Notes from the Cellar: Whirled history

by Jeff Cox, Beer and Wine Merchandiser

This article was originally published in September 2010

Once upon a time, well before cans, bottles or kegs, before micro and macro, before Jesus, Jahweh, Mohammed, Krishna or Buddha, before atheism raised them one with no god at all, before people had gotten around to doing pretty much anything, some enterprising, thoroughly inspired soul invented beer.

Or maybe didn’t invent but discovered. Who knows how exactly but one day way back when, somebody had a beer and, behold, it was very good.
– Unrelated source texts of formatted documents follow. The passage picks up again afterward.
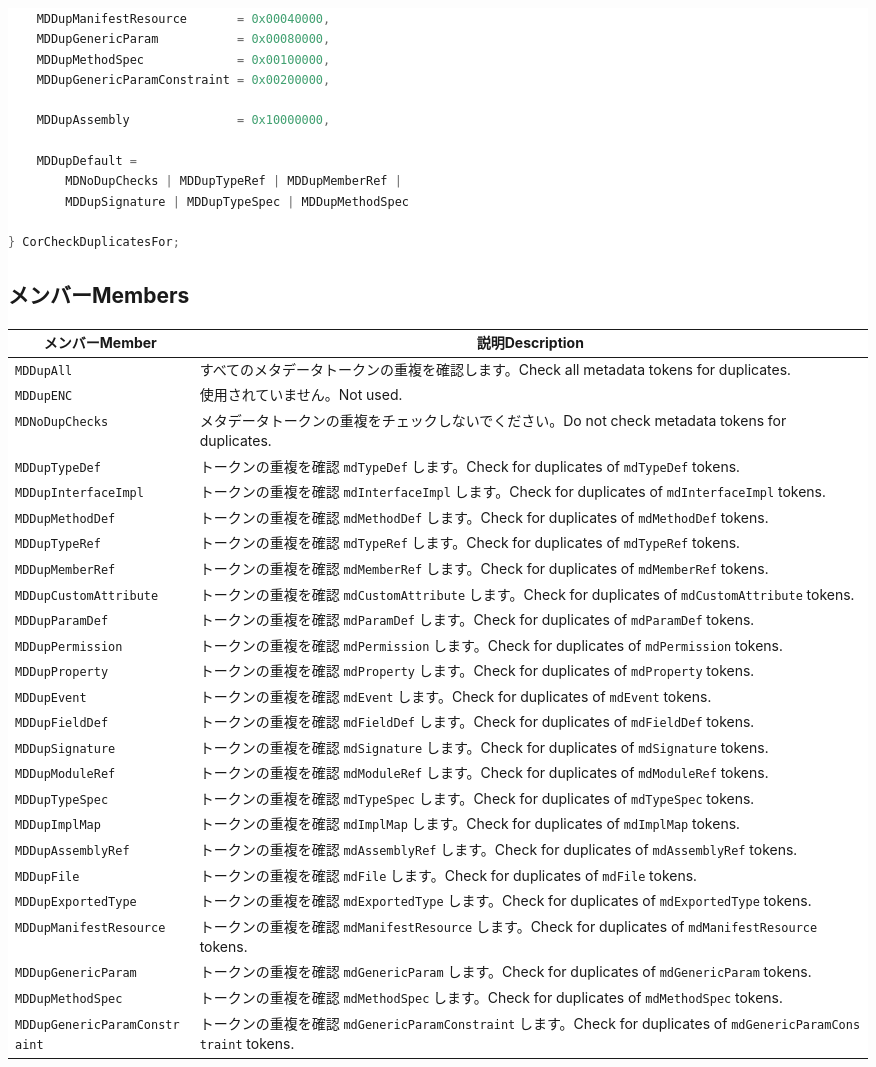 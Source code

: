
```cpp  
    MDDupManifestResource       = 0x00040000,  
    MDDupGenericParam           = 0x00080000,  
    MDDupMethodSpec             = 0x00100000,  
    MDDupGenericParamConstraint = 0x00200000,  
  
    MDDupAssembly               = 0x10000000,  
  
    MDDupDefault =
        MDNoDupChecks | MDDupTypeRef | MDDupMemberRef |
        MDDupSignature | MDDupTypeSpec | MDDupMethodSpec  
  
} CorCheckDuplicatesFor;  
```  
  
## <a name="members"></a><span data-ttu-id="9e2fc-106">メンバー</span><span class="sxs-lookup"><span data-stu-id="9e2fc-106">Members</span></span>  
  
|<span data-ttu-id="9e2fc-107">メンバー</span><span class="sxs-lookup"><span data-stu-id="9e2fc-107">Member</span></span>|<span data-ttu-id="9e2fc-108">説明</span><span class="sxs-lookup"><span data-stu-id="9e2fc-108">Description</span></span>|  
|------------|-----------------|  
|`MDDupAll`|<span data-ttu-id="9e2fc-109">すべてのメタデータトークンの重複を確認します。</span><span class="sxs-lookup"><span data-stu-id="9e2fc-109">Check all metadata tokens for duplicates.</span></span>|  
|`MDDupENC`|<span data-ttu-id="9e2fc-110">使用されていません。</span><span class="sxs-lookup"><span data-stu-id="9e2fc-110">Not used.</span></span>|  
|`MDNoDupChecks`|<span data-ttu-id="9e2fc-111">メタデータトークンの重複をチェックしないでください。</span><span class="sxs-lookup"><span data-stu-id="9e2fc-111">Do not check metadata tokens for duplicates.</span></span>|  
|`MDDupTypeDef`|<span data-ttu-id="9e2fc-112">トークンの重複を確認 `mdTypeDef` します。</span><span class="sxs-lookup"><span data-stu-id="9e2fc-112">Check for duplicates of `mdTypeDef` tokens.</span></span>|  
|`MDDupInterfaceImpl`|<span data-ttu-id="9e2fc-113">トークンの重複を確認 `mdInterfaceImpl` します。</span><span class="sxs-lookup"><span data-stu-id="9e2fc-113">Check for duplicates of `mdInterfaceImpl` tokens.</span></span>|  
|`MDDupMethodDef`|<span data-ttu-id="9e2fc-114">トークンの重複を確認 `mdMethodDef` します。</span><span class="sxs-lookup"><span data-stu-id="9e2fc-114">Check for duplicates of `mdMethodDef` tokens.</span></span>|  
|`MDDupTypeRef`|<span data-ttu-id="9e2fc-115">トークンの重複を確認 `mdTypeRef` します。</span><span class="sxs-lookup"><span data-stu-id="9e2fc-115">Check for duplicates of `mdTypeRef` tokens.</span></span>|  
|`MDDupMemberRef`|<span data-ttu-id="9e2fc-116">トークンの重複を確認 `mdMemberRef` します。</span><span class="sxs-lookup"><span data-stu-id="9e2fc-116">Check for duplicates of `mdMemberRef` tokens.</span></span>|  
|`MDDupCustomAttribute`|<span data-ttu-id="9e2fc-117">トークンの重複を確認 `mdCustomAttribute` します。</span><span class="sxs-lookup"><span data-stu-id="9e2fc-117">Check for duplicates of `mdCustomAttribute` tokens.</span></span>|  
|`MDDupParamDef`|<span data-ttu-id="9e2fc-118">トークンの重複を確認 `mdParamDef` します。</span><span class="sxs-lookup"><span data-stu-id="9e2fc-118">Check for duplicates of `mdParamDef` tokens.</span></span>|  
|`MDDupPermission`|<span data-ttu-id="9e2fc-119">トークンの重複を確認 `mdPermission` します。</span><span class="sxs-lookup"><span data-stu-id="9e2fc-119">Check for duplicates of `mdPermission` tokens.</span></span>|  
|`MDDupProperty`|<span data-ttu-id="9e2fc-120">トークンの重複を確認 `mdProperty` します。</span><span class="sxs-lookup"><span data-stu-id="9e2fc-120">Check for duplicates of `mdProperty` tokens.</span></span>|  
|`MDDupEvent`|<span data-ttu-id="9e2fc-121">トークンの重複を確認 `mdEvent` します。</span><span class="sxs-lookup"><span data-stu-id="9e2fc-121">Check for duplicates of `mdEvent` tokens.</span></span>|  
|`MDDupFieldDef`|<span data-ttu-id="9e2fc-122">トークンの重複を確認 `mdFieldDef` します。</span><span class="sxs-lookup"><span data-stu-id="9e2fc-122">Check for duplicates of `mdFieldDef` tokens.</span></span>|  
|`MDDupSignature`|<span data-ttu-id="9e2fc-123">トークンの重複を確認 `mdSignature` します。</span><span class="sxs-lookup"><span data-stu-id="9e2fc-123">Check for duplicates of `mdSignature` tokens.</span></span>|  
|`MDDupModuleRef`|<span data-ttu-id="9e2fc-124">トークンの重複を確認 `mdModuleRef` します。</span><span class="sxs-lookup"><span data-stu-id="9e2fc-124">Check for duplicates of `mdModuleRef` tokens.</span></span>|  
|`MDDupTypeSpec`|<span data-ttu-id="9e2fc-125">トークンの重複を確認 `mdTypeSpec` します。</span><span class="sxs-lookup"><span data-stu-id="9e2fc-125">Check for duplicates of `mdTypeSpec` tokens.</span></span>|  
|`MDDupImplMap`|<span data-ttu-id="9e2fc-126">トークンの重複を確認 `mdImplMap` します。</span><span class="sxs-lookup"><span data-stu-id="9e2fc-126">Check for duplicates of `mdImplMap` tokens.</span></span>|  
|`MDDupAssemblyRef`|<span data-ttu-id="9e2fc-127">トークンの重複を確認 `mdAssemblyRef` します。</span><span class="sxs-lookup"><span data-stu-id="9e2fc-127">Check for duplicates of `mdAssemblyRef` tokens.</span></span>|  
|`MDDupFile`|<span data-ttu-id="9e2fc-128">トークンの重複を確認 `mdFile` します。</span><span class="sxs-lookup"><span data-stu-id="9e2fc-128">Check for duplicates of `mdFile` tokens.</span></span>|  
|`MDDupExportedType`|<span data-ttu-id="9e2fc-129">トークンの重複を確認 `mdExportedType` します。</span><span class="sxs-lookup"><span data-stu-id="9e2fc-129">Check for duplicates of `mdExportedType` tokens.</span></span>|  
|`MDDupManifestResource`|<span data-ttu-id="9e2fc-130">トークンの重複を確認 `mdManifestResource` します。</span><span class="sxs-lookup"><span data-stu-id="9e2fc-130">Check for duplicates of `mdManifestResource` tokens.</span></span>|  
|`MDDupGenericParam`|<span data-ttu-id="9e2fc-131">トークンの重複を確認 `mdGenericParam` します。</span><span class="sxs-lookup"><span data-stu-id="9e2fc-131">Check for duplicates of `mdGenericParam` tokens.</span></span>|  
|`MDDupMethodSpec`|<span data-ttu-id="9e2fc-132">トークンの重複を確認 `mdMethodSpec` します。</span><span class="sxs-lookup"><span data-stu-id="9e2fc-132">Check for duplicates of `mdMethodSpec` tokens.</span></span>|  
|`MDDupGenericParamConstraint`|<span data-ttu-id="9e2fc-133">トークンの重複を確認 `mdGenericParamConstraint` します。</span><span class="sxs-lookup"><span data-stu-id="9e2fc-133">Check for duplicates of `mdGenericParamConstraint` tokens.</span></span>|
Time fades away … or does it? Everything is different since then, although very little really has changed. Kingdoms, empires, even civilizations have risen, fallen, risen again. Beer was there. Tragedy, comedy, music, poetry, the novel, rhetoric, astronomy, bronze ages, golden ages, dark ages, renaissance, revolution, enlightenment, the end of the world as we know it. Beer was there.

One can argue quite convincingly that beer and bread are at the root of humanity’s ability to build civilizations and develop technology. Winning one’s daily bread is sufficient motivation to take up the plow, while beer, if not motivation, certainly is a bountiful reward for a day’s toil. The history of humankind is inseparable from beer and even can be described accurately in terms of beer. As goes beer, so it goes, as it were.

Henry David Thoreau observed that “the tavern will compare favorably with the church.” Beer being as old as organized religion, most faiths have more than a little bit to say about partaking in what the deities provideth.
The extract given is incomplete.